I have been trying to prove the following statement.
Let $(X, d)$ be a metric space and $\{s_n\}_{n \in \mathbb{N}}$ a sequence of elements of $X$. For $\varepsilon > 0$, consider the two sets \begin{equation*} A_{\varepsilon} := \{ (m, n) \in \mathbb{N} \times \mathbb{N} : d(s_n, s_m) > \varepsilon \} \quad \text{and} \quad B_{\varepsilon} := \{ \min \{n, m\} : (m, n) \in A_{\varepsilon} \}. \end{equation*} The following are equivalent:
- $\forall \, \varepsilon > 0$ the set $B_{\varepsilon}$ is finite, and
- $\forall \, \varepsilon > 0 \quad \exists \, \overline{n} \in \mathbb{N} : \quad \forall \, n, m \geqslant \overline{n} \quad d(s_n, s_m) \leqslant \varepsilon$.
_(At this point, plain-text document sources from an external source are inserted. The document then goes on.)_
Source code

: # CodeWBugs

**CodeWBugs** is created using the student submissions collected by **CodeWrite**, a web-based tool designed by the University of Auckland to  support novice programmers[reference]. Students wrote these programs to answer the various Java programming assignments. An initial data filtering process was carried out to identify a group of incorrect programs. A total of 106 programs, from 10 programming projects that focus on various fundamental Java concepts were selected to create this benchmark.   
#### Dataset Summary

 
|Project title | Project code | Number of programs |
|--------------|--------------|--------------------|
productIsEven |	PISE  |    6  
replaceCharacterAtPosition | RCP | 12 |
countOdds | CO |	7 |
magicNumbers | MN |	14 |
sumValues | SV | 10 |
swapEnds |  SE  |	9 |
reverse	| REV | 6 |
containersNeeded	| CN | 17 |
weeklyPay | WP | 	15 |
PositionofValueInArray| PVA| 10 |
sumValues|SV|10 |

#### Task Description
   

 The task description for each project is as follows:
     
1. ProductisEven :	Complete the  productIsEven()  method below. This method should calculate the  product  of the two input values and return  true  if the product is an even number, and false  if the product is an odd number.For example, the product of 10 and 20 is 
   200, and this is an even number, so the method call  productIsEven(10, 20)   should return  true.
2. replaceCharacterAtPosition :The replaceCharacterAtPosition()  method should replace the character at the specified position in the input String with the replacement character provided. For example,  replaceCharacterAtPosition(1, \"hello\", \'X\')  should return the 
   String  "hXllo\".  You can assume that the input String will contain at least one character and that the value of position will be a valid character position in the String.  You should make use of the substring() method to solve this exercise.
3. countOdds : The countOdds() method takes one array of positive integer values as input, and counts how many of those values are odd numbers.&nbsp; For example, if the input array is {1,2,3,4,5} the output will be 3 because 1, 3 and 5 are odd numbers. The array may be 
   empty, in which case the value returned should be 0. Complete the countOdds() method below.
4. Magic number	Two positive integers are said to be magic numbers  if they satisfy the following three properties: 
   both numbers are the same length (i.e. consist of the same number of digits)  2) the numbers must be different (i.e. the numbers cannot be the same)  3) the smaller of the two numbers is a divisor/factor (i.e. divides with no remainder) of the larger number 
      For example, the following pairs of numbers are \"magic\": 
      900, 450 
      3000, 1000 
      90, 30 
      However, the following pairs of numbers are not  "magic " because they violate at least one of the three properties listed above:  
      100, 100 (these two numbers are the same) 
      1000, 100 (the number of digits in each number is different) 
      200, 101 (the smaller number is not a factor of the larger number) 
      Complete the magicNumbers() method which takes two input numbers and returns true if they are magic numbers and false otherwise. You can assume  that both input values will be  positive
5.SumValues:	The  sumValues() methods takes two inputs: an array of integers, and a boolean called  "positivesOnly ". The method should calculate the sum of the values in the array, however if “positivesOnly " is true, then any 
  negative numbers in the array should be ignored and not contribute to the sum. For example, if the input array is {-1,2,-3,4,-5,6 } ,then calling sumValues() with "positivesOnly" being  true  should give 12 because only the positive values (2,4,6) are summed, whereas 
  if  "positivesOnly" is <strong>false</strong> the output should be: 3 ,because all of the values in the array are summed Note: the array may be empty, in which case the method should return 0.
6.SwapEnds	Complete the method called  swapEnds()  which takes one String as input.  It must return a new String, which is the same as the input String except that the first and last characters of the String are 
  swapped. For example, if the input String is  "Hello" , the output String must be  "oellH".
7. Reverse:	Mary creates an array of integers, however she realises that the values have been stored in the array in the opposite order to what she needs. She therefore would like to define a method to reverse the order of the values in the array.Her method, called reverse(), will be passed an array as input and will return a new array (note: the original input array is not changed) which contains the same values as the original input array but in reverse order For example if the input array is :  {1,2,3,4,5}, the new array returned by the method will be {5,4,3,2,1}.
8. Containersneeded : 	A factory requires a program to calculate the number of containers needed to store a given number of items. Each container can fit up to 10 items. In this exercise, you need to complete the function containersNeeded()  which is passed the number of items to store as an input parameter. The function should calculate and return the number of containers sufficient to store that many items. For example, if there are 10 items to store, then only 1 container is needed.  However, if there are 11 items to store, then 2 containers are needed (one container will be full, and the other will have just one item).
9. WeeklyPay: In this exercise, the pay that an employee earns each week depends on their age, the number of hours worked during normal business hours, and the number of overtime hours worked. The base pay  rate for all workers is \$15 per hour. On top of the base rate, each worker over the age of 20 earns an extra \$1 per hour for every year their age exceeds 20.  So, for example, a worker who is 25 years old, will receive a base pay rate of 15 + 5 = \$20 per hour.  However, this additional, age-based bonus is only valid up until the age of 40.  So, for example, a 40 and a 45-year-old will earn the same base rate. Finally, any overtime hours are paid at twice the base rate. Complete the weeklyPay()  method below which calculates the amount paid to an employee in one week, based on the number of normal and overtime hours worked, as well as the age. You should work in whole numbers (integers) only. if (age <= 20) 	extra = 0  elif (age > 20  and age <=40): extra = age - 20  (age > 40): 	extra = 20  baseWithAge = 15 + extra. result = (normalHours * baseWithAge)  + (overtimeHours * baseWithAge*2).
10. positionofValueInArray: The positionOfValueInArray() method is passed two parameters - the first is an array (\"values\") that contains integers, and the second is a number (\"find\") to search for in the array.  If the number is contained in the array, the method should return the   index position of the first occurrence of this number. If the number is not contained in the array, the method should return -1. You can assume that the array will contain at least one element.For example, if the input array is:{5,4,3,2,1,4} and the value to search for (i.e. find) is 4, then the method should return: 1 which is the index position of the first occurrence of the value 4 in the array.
$\boxed{(1) \Rightarrow (2)}$ Let $\varepsilon > 0$ be given. By hypothesis, the set $B_{\varepsilon}$ is finite. Hence, there exists $\overline{n} \in \mathbb{N}$ such that $n < \overline{n}\ \forall \, n \in B_{\varepsilon}$. If $n, m \geqslant \overline{n}$, then we have $d(s_n, s_m) \leqslant \varepsilon$. Otherwise, it would be $\min \{n, m\} \in B_{\varepsilon}$, but this is absurd, because $\min \{n, m \} \geqslant \overline{n}$.
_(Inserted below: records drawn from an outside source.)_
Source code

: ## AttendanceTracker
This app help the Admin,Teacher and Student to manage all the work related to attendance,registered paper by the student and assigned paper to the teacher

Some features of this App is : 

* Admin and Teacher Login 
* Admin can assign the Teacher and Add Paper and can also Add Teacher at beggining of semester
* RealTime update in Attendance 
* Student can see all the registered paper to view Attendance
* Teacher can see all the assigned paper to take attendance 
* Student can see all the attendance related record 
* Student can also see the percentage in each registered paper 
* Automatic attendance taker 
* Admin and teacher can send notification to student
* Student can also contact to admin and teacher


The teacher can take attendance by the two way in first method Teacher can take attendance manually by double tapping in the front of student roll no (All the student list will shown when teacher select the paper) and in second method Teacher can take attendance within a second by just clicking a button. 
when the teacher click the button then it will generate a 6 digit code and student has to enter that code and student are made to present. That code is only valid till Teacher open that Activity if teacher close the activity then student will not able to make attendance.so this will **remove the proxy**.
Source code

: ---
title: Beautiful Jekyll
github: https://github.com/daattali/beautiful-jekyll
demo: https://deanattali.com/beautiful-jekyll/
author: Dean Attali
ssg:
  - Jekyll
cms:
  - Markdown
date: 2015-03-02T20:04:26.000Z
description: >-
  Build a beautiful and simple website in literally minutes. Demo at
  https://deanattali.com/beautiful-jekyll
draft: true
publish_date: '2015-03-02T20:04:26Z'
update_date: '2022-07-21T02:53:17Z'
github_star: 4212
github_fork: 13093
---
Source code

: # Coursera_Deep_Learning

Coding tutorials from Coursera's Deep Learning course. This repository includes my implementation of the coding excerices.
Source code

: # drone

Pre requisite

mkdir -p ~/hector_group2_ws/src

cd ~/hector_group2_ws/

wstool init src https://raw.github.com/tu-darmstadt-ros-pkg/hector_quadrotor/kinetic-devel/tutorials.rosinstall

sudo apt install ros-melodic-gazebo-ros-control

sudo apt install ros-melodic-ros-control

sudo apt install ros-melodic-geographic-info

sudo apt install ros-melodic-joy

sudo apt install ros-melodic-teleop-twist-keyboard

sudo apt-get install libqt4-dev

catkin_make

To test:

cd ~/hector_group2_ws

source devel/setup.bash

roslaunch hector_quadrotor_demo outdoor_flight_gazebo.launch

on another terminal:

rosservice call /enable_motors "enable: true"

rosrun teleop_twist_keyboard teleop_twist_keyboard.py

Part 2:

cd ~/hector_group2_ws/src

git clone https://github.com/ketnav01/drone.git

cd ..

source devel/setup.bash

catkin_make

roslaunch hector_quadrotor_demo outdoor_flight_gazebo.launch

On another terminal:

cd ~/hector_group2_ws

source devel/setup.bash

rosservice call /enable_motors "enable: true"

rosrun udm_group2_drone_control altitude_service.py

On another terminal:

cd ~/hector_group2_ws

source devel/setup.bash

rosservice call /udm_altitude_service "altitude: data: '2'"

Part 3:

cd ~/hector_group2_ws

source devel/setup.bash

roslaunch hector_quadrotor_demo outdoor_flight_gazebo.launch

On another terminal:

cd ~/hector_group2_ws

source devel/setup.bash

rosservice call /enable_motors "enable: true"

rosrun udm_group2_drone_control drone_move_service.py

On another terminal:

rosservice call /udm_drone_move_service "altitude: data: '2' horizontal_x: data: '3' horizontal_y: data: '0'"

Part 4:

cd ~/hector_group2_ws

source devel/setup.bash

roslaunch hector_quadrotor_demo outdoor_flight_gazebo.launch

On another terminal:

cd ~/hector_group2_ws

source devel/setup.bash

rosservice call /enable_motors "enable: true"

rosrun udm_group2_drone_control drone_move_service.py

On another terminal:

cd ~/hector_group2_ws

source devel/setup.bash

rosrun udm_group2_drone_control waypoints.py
$\boxed{(2) \Rightarrow (1)}$ Let $\varepsilon > 0$ be given. By hypothesis, there exists $\overline{n} \in \mathbb{N}$ such that $d(s_n, s_m) \leqslant \varepsilon\ \forall \, n, m \geqslant \overline{n}$. We can prove that $n < \overline{n}\ \forall \, n \in B_{\varepsilon}$. Let $n$ be a natural number such that $n \geqslant \overline{n}$. For any $m \in \mathbb{N}$, we have $m \geqslant \overline{n}$ or $m < \overline{n}$. If $m \geqslant \overline{n}$, then $d(s_n, s_m) \leqslant \varepsilon$ and $n \notin B_{\varepsilon}$; if $m < \overline{n}$, then $\min \{n, m\} = m$ and $n \notin B_{\varepsilon}$. Therefore, we have $n < \overline{n}\ \forall \, n \in B_{\varepsilon}$.
Is this proof correct?